The figure of 97 per cent – the percentage which is supposed to have voted for Russia – obviously doesn’t include all those who boycotted the elections, a great many of them Crimean Tatars. The Crimea is neither a physical nor a sociological unity: when I arrived in 1999 the university, the library, the administration and most people in the neighbourhood were Russian; everybody selling in the market, driving a marshrutka (the small private vans which are used as buses) and running a café serving Central Asian food was Tatar. Everybody living north of Simferopol was also likely to be Tatar, while everybody living in the south was Russian (with a few Ukrainians, Greeks, Armenians or Karaimites). The south was pretty, developed and had water. The north was steppe, an infrastructural nightmare, and had no water. The Tatars, pushed to the less hospitable regions, were far worse off than the Russian population. They have not forgotten the night in May 1944 when, in the space of a few hours, a quarter of a million Tatars, mostly women and children, were deported to Central Asia. It is said that up to half of the deportees died on the way in train carriages or in the first year of exile. The Crimean Autonomous Republic was liquidated overnight and became a Russian oblast; Tatars prefer Ukrainian incompetence to Russian power. Their heritage is Turkic, and since the break-up of the Soviet Union, Ankara has reminded the Turkic population across the Black Sea of the cultural and ethnic links between them. Turkey is on the rise, and once again it isn’t happy with Russian ownership of the Crimea.
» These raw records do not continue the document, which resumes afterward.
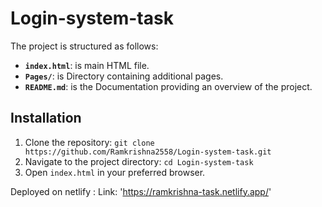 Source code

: # Login-system-task

The project is structured as follows:

- **`index.html`**: is main HTML file.
- **`Pages/`**: is Directory containing additional pages.
- **`README.md`**: is the Documentation providing an overview of the project.


## Installation

1. Clone the repository: `git clone https://github.com/Ramkrishna2558/Login-system-task.git`
2. Navigate to the project directory: `cd Login-system-task`
3. Open `index.html` in your preferred browser.


Deployed on netlify : 
Link: 'https://ramkrishna-task.netlify.app/'
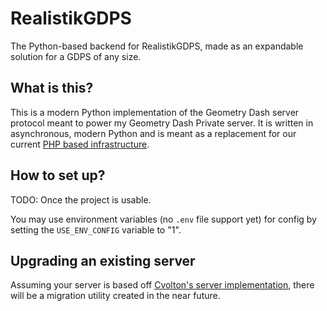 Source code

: # RealistikGDPS
The Python-based backend for RealistikGDPS, made as an expandable solution for a GDPS of any size.

## What is this?
This is a modern Python implementation of the Geometry Dash server protocol meant to power my Geometry Dash Private server.
It is written in asynchronous, modern Python and is meant as a replacement for our current [PHP based infrastructure](https://github.com/Cvolton/GMDprivateServer).

## How to set up?
TODO: Once the project is usable.

You may use environment variables (no `.env` file support yet) for config by setting the `USE_ENV_CONFIG` variable to "1".

## Upgrading an existing server
Assuming your server is based off [Cvolton's server implementation](https://github.com/Cvolton/GMDprivateServer), there will be a migration utility created in the near future.
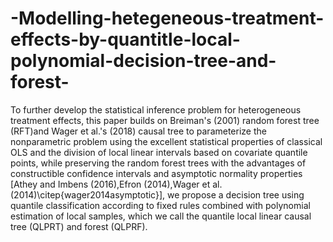 # -Modelling-hetegeneous-treatment-effects-by-quantitle-local-polynomial-decision-tree-and-forest-
To further develop the statistical inference problem for heterogeneous treatment effects, this paper builds on Breiman's (2001) random forest tree (RFT)and Wager et al.'s (2018) causal tree to parameterize the nonparametric problem using the excellent statistical properties of classical OLS and the division of local linear intervals based on covariate quantile points, while preserving the random forest trees with the advantages of constructible confidence intervals and asymptotic normality properties [Athey and Imbens (2016),Efron (2014),Wager et al.(2014)\citep{wager2014asymptotic}], we propose a decision tree using quantile classification according to fixed rules combined with polynomial estimation of local samples, which we call the quantile local linear causal tree (QLPRT) and forest (QLPRF).

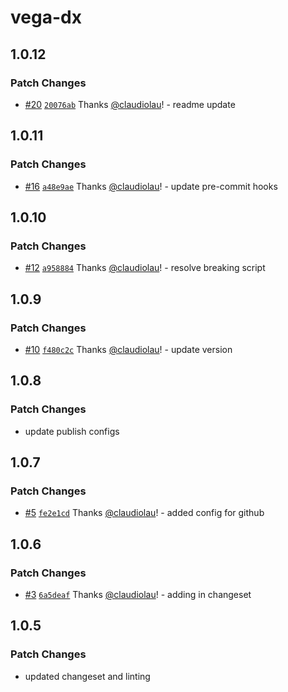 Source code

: # vega-dx

## 1.0.12

### Patch Changes

- [#20](https://github.com/claudiolau/vega-dx/pull/20) [`20076ab`](https://github.com/claudiolau/vega-dx/commit/20076abb872d601ad16f2d84fbe662f10209fbab) Thanks [@claudiolau](https://github.com/claudiolau)! - readme update

## 1.0.11

### Patch Changes

- [#16](https://github.com/claudiolau/vega-dx/pull/16) [`a48e9ae`](https://github.com/claudiolau/vega-dx/commit/a48e9ae27b52c541cb1346e106aedbe0873d7b9d) Thanks [@claudiolau](https://github.com/claudiolau)! - update pre-commit hooks

## 1.0.10

### Patch Changes

- [#12](https://github.com/claudiolau/vega-dx/pull/12) [`a958884`](https://github.com/claudiolau/vega-dx/commit/a9588849cf49725382c7b532a915e037195f1dd5) Thanks [@claudiolau](https://github.com/claudiolau)! - resolve breaking script

## 1.0.9

### Patch Changes

- [#10](https://github.com/claudiolau/vega-dx/pull/10) [`f480c2c`](https://github.com/claudiolau/vega-dx/commit/f480c2c94c1f49399e073cd44ac346f06864e2fe) Thanks [@claudiolau](https://github.com/claudiolau)! - update version

## 1.0.8

### Patch Changes

- update publish configs

## 1.0.7

### Patch Changes

- [#5](https://github.com/claudiolau/vega-dx/pull/5) [`fe2e1cd`](https://github.com/claudiolau/vega-dx/commit/fe2e1cdd7bdffe7dcfd29eb7f511e9d4c3216d2a) Thanks [@claudiolau](https://github.com/claudiolau)! - added config for github

## 1.0.6

### Patch Changes

- [#3](https://github.com/claudiolau/vega-dx/pull/3) [`6a5deaf`](https://github.com/claudiolau/vega-dx/commit/6a5deafc6d45aa98c33e363d87dca5b44bc0676a) Thanks [@claudiolau](https://github.com/claudiolau)! - adding in changeset

## 1.0.5

### Patch Changes

- updated changeset and linting
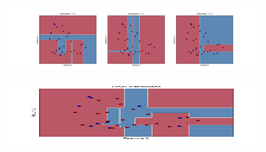 <p align="center">
  <img width="400" height="100"  src="plots/Q6A_Fig1.png">
</p>

<p align="center">
  <img width="400" height="100"  src= "plots/Q6A_Fig2.png">
</p>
Turkey was a much more popular destination than Russia when I lived in the Crimea: it was recognisably a buy-and-sell culture like Crimea’s. Almost everybody in Crimea bought something somewhere and sold it somewhere else for a bit more. The partner of my language teacher bought vegetables and drove them in his Lada to sanatoria for tourists’ thrice daily meals. He was a trained engineer. The advantage was that you could buy anything almost anywhere: underwear on the train, books in the underpass, pastries at the top of a mountain. Food was homemade, but near enough everything else was made in Turkey. When I went back last year, after a long absence, I was surprised how little the economy had changed.

Halfway through my time in Simferopol in 1991, I moved in with Natasha, my phonetics teacher. As a member of the Russian intelligentsia she was no longer any use in modern Crimea. Russian linguists had no practical skills and she lacked the instinct to go where the money was. So she counted the kopecks and washed her plastic bags to be reused (one thing that has changed is that plastic bags are now free). One day her situation was bad enough for her to go to the surrounding villages to barter clothes against food. She returned with a beautiful live goose, which we christened Louisa. Nobody knew how to slaughter her. Not long afterwards, the goose flew off or was stolen from the garden.

I wasn’t sure how Natasha would vote in Sunday’s referendum. There was no doubt she felt Russian. She had married a Ukrainian and picked up her husband’s native language. Her children thought of themselves as Ukrainian. And surely, she couldn’t like Putin, could she? But she was in favour of the annexation. People here don’t like Ukrainian politics, she said. Who would? Who could like somebody who had had a gold toilet installed? Yet Crimea had voted overwhelmingly for Yanukovich several times. What she was really saying was that people don’t like post-Soviet life. People don’t like living in permanent chaos. Among the many Russian flags flying to celebrate Crimea’s unification with Russia were a good number of Soviet ones. The two stand for the same thing for Crimeans: hope for an end to the post-Soviet era.